Wednesday, May 30, 2012

3 Quick Summer Reads On The Nook

Every summer, I find myself "junk" reading for the first few weeks of the summer.  I guess my mind needs a bit of a break.

This year's choices were based entirely on cost.  I haven't been to the library yet, so I bought two of these for probably about $4.00 total and the other was free.  (Big spender, I know.)

Oh, and I have to confess that I had to go back and look at them to remember the character's names--and on one of them, the storyline.  My memory isn't great, so you might take that into consideration.  But, this is your reader beware!

On The Island by Tracey Garvis-Graves.  I liked this first read of the summer.  A teacher is tutoring a young cancer patient for the summer, when the plane they are in crashes.  (His family had gone ahead to Belize or some exotic location, and they were joining up with them.)  They end up stranded on a deserted island.  Besides the challenge of trying to survive, the teacher also worries the student's cancer will return.  Their survival depends on their intelligence and their ability to physically and psychologically endure.  This will never be one of the great novels of all time, but it interested me enough that I had trouble putting it down.

Pillow Talk by Freya North.  Barnes and Noble has one selection a week that their members can download for free.  This was one.  The story is set in London, where Petra is a sleep walker by night and a jeweler by day.
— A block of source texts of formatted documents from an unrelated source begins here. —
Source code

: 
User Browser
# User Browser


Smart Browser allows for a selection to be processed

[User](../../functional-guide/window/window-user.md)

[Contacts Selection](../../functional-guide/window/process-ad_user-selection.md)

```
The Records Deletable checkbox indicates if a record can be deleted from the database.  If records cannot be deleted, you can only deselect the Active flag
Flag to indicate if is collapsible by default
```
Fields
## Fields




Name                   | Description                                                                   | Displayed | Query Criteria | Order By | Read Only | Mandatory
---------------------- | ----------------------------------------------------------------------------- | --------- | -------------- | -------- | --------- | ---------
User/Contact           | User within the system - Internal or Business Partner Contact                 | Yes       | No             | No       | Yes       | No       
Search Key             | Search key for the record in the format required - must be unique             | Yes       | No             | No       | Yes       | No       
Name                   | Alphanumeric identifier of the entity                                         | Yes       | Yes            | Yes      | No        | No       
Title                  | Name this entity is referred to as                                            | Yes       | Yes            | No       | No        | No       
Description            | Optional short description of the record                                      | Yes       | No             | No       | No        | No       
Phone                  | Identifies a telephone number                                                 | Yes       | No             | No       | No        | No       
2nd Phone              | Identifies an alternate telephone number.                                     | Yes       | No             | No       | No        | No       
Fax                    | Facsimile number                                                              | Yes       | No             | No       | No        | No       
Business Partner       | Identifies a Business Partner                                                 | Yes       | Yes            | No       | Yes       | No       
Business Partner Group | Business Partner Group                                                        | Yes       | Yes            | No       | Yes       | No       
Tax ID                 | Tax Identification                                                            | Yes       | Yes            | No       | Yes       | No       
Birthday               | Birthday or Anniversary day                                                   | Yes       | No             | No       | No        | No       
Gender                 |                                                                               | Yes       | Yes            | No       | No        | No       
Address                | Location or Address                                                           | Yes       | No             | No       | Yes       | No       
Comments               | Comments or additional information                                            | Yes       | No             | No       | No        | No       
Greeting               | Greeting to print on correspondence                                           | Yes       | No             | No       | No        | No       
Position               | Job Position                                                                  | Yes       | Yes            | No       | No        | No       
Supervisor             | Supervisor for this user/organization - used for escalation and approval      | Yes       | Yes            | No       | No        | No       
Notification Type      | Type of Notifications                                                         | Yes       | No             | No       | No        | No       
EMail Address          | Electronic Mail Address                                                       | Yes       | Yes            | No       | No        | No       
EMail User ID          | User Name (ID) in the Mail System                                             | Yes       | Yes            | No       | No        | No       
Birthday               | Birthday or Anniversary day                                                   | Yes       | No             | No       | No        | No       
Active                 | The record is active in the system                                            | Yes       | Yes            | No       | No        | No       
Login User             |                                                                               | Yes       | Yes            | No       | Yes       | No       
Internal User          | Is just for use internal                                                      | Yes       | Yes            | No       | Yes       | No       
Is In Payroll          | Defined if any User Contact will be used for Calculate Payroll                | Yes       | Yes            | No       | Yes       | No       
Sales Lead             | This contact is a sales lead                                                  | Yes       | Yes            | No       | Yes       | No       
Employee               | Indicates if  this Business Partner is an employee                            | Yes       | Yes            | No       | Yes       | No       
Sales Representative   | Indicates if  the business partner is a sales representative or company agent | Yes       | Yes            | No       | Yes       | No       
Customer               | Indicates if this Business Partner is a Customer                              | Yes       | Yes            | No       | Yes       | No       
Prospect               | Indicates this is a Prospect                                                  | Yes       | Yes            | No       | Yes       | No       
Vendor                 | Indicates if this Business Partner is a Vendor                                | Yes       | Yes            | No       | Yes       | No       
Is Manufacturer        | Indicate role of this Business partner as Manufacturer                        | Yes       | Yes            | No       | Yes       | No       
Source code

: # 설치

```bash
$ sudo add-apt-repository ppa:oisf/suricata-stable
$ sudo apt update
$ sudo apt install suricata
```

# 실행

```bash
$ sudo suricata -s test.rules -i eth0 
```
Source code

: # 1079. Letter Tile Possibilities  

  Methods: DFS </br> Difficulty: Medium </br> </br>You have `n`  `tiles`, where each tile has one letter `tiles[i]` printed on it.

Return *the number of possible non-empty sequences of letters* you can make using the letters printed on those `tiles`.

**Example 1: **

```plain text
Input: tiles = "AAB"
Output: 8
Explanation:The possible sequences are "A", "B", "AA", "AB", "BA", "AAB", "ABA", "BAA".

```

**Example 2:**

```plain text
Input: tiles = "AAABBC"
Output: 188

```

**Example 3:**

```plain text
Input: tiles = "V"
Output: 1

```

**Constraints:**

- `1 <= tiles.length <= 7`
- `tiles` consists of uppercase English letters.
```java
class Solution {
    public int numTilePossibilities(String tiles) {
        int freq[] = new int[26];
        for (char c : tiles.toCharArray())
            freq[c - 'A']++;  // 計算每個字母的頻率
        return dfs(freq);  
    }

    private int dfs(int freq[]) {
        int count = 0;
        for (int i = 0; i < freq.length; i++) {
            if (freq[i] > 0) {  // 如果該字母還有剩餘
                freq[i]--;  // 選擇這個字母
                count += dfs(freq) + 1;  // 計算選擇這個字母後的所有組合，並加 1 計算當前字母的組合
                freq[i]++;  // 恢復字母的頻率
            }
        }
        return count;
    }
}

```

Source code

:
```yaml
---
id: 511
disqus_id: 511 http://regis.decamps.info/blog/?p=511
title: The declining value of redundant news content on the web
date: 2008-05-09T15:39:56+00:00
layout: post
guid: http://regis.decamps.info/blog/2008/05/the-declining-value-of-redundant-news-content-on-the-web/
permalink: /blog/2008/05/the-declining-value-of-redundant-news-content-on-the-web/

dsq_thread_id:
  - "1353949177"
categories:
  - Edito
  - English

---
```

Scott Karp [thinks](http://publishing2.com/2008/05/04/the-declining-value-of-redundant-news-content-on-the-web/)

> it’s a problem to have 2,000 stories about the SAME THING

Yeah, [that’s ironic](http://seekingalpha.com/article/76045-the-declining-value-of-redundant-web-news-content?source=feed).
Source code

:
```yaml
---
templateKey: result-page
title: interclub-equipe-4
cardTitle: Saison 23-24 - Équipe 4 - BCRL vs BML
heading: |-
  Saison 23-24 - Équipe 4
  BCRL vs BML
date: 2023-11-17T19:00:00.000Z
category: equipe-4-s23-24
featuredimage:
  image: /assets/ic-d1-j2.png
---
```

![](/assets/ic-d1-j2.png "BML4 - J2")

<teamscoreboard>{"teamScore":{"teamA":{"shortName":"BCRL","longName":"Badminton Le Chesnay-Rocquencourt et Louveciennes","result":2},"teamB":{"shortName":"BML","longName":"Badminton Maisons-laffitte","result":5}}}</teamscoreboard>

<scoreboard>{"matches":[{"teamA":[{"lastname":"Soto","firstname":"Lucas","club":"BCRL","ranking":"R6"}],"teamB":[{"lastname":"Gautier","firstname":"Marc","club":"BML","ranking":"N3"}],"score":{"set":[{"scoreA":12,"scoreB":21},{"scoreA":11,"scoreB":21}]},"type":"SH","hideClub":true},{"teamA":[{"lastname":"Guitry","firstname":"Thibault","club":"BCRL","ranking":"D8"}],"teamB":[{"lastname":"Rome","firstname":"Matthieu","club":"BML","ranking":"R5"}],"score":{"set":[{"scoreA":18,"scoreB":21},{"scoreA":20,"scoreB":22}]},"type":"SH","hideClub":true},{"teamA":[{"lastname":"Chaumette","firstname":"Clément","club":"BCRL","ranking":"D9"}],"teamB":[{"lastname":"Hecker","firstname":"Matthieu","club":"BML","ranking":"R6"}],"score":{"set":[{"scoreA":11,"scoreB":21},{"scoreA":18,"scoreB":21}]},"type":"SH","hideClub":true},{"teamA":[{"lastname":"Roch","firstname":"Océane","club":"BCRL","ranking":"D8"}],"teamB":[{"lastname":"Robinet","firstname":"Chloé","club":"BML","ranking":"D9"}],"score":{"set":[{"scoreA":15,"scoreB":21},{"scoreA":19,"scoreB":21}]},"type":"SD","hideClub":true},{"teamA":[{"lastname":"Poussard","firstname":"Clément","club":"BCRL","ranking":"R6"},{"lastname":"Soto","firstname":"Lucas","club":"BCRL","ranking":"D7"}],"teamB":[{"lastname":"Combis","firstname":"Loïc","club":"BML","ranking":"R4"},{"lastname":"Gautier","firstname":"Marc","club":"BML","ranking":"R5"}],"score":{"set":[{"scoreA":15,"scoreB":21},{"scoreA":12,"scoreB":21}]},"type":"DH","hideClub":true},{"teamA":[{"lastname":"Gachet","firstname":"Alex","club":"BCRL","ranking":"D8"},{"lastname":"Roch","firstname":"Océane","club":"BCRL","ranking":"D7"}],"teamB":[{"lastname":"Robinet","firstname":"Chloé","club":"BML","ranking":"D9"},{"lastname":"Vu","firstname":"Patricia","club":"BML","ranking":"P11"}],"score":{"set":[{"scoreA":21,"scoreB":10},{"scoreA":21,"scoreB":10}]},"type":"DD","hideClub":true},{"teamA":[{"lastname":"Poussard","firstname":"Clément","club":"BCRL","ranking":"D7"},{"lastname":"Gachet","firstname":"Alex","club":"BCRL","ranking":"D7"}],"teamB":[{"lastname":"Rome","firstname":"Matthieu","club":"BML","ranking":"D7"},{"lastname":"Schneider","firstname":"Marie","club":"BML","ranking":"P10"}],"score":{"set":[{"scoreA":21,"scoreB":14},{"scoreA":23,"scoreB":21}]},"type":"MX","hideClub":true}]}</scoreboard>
Her sleep walking is extreme and is wrecking her life.  Essentially, the story is Petra's rising career, her love life, and her coming to discover how the sleep walking started to begin with.  Again, another read that I couldn't put down.

One Reckless Summer by Toni Blake.  This was another inexpensive purchase.  I guess I was in the mood for beach stories this summer.  After a painful divorce, Jenny heads back to her hometown and her parent's house on the lake.  She's always been the "perfect" girl.  The community still sees her that way, and then she ends up helping to hide a dying criminal.  This was probably my least favorite of the three, and I still couldn't put it down either.  (Maybe that was because I was on a 22 hour car trip???)

If you are a summer reader, one of these books might be just what you are looking for.  You won't feel more intelligent after reading them, but you might have a few hours of entertainment where you can shut out the world around you.  And for me, that is what the summer "junk" reading is about.